On Mon, Jan 29, 2001 at 01:16:13AM +0100, Matthias Buelow wrote:
> Alexander Mai <[EMAIL PROTECTED]> writes:
> >If you don't add the explicit initialization, so I would assume that
> >on runtime the program has to dig out what kind of variable it is
> >and then assign the 0 value. Isn't there a trade-off between
>
> I was under the impression that for standards compliance it is sufficient
> that the memory bytes are initialized to zero, and because of that you
> cannot rely on, for example, static pointer variables being initialized
> to 0 (NULL) because as we all know, 0 in pointer context may be something
> different than all bits cleared. (I'd say the same applies to floating
> point variables so you probably can only rely on integer and character
> types to be properly initialized to 0.) I'm not a language lawyer, though,
> and unfortunately don't have the C89/C99 Standard text at hand so if
> somebody here knows The Truth, I'd like to be enlightened on this topic.
Citing from my C9X draft copy:
If an object that has automatic storage duration is not initialized explicitly, its
value is
indeterminate.
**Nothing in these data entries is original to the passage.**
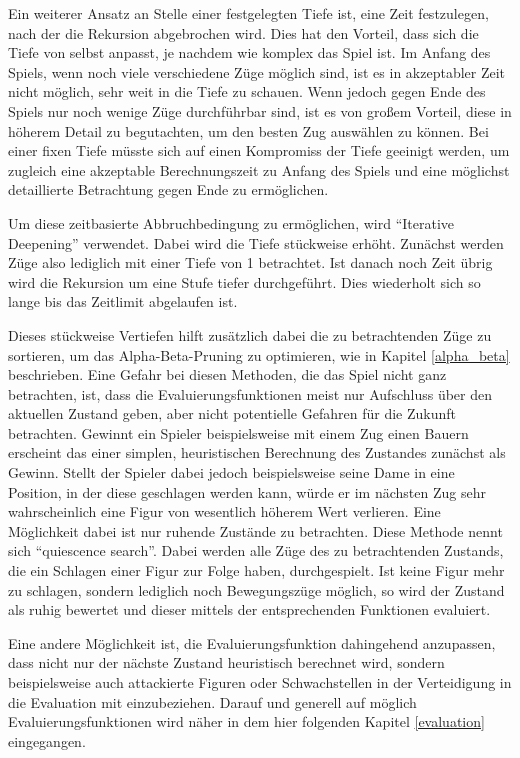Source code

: Ein weiterer Ansatz an Stelle einer festgelegten Tiefe ist, eine Zeit festzulegen, nach der die Rekursion abgebrochen wird. Dies hat den Vorteil, dass sich die Tiefe von selbst anpasst, je nachdem wie komplex das Spiel ist. Im Anfang des Spiels, wenn noch viele verschiedene Züge möglich sind, ist es in akzeptabler Zeit nicht möglich, sehr weit in die Tiefe zu schauen. Wenn jedoch gegen Ende des Spiels nur noch wenige Züge durchführbar sind, ist es von großem Vorteil, diese in höherem Detail zu begutachten, um den besten Zug auswählen zu können. Bei einer fixen Tiefe müsste sich auf einen Kompromiss der Tiefe geeinigt werden, um zugleich eine akzeptable Berechnungszeit zu Anfang des Spiels und eine möglichst detaillierte Betrachtung gegen Ende zu ermöglichen.

Um diese zeitbasierte Abbruchbedingung zu ermöglichen, wird ``Iterative Deepening'' verwendet. Dabei wird die Tiefe stückweise erhöht. Zunächst werden Züge also lediglich mit einer Tiefe von 1 betrachtet. Ist danach noch Zeit übrig wird die Rekursion um eine Stufe tiefer durchgeführt. Dies wiederholt sich so lange bis das Zeitlimit abgelaufen ist. \cite{Russell2010}


Dieses stückweise Vertiefen hilft zusätzlich dabei die zu betrachtenden Züge zu sortieren, um das Alpha-Beta-Pruning zu optimieren, wie in Kapitel \ref{alpha_beta} beschrieben.
Eine Gefahr bei diesen Methoden, die das Spiel nicht ganz betrachten, ist, dass die Evaluierungsfunktionen meist nur Aufschluss über den aktuellen Zustand geben, aber nicht potentielle Gefahren für die Zukunft betrachten. Gewinnt ein Spieler beispielsweise mit einem Zug einen Bauern erscheint das einer simplen, heuristischen Berechnung des Zustandes zunächst als Gewinn. Stellt der Spieler dabei jedoch beispielsweise seine Dame in eine Position, in der diese geschlagen werden kann, würde er im nächsten Zug sehr wahrscheinlich eine Figur von wesentlich höherem Wert verlieren.
Eine Möglichkeit dabei ist nur ruhende Zustände zu betrachten. Diese Methode nennt sich ``quiescence search''. Dabei werden alle Züge des zu betrachtenden Zustands, die ein Schlagen einer Figur zur Folge haben, durchgespielt. Ist keine Figur mehr zu schlagen, sondern lediglich noch Bewegungszüge möglich, so wird der Zustand als ruhig bewertet und dieser mittels der entsprechenden Funktionen evaluiert. \cite{Russell2010} \label{quiescence}


Eine andere Möglichkeit ist, die Evaluierungsfunktion dahingehend anzupassen, dass nicht nur der nächste Zustand heuristisch berechnet wird, sondern beispielsweise auch attackierte Figuren oder Schwachstellen in der Verteidigung in die Evaluation mit einzubeziehen. Darauf und generell auf möglich Evaluierungsfunktionen wird näher in dem hier folgenden Kapitel \ref{evaluation} eingegangen.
If an object that has static storage duration is not initialized
explicitly,
then:
- if it has pointer type, it is initialized to a null pointer;
- if it has arithmetic type, it is initialized to (positive or unsigned) zero;
- if it is an aggregate, every member is initialized (recursively) according to
these rules;
- if it is a union, the first named member is initialized (recursively) according
to these
rules.
> I don't expect the C runtime to do any initializing for bss variables,
> since the OS already provides cleaned (i.e. all bytes 0) pages on
> allocation (well, maybe PC compiler runtimes on pathetic legacy systems
> like MS-DOS do this themselves but that doesn't matter here anyways).
>
> mkb
Arguments based on operating system standards/ architecture/ etc.
are not helpful here - since one shouldn't rely on.
The lower the requirements we have the better it is.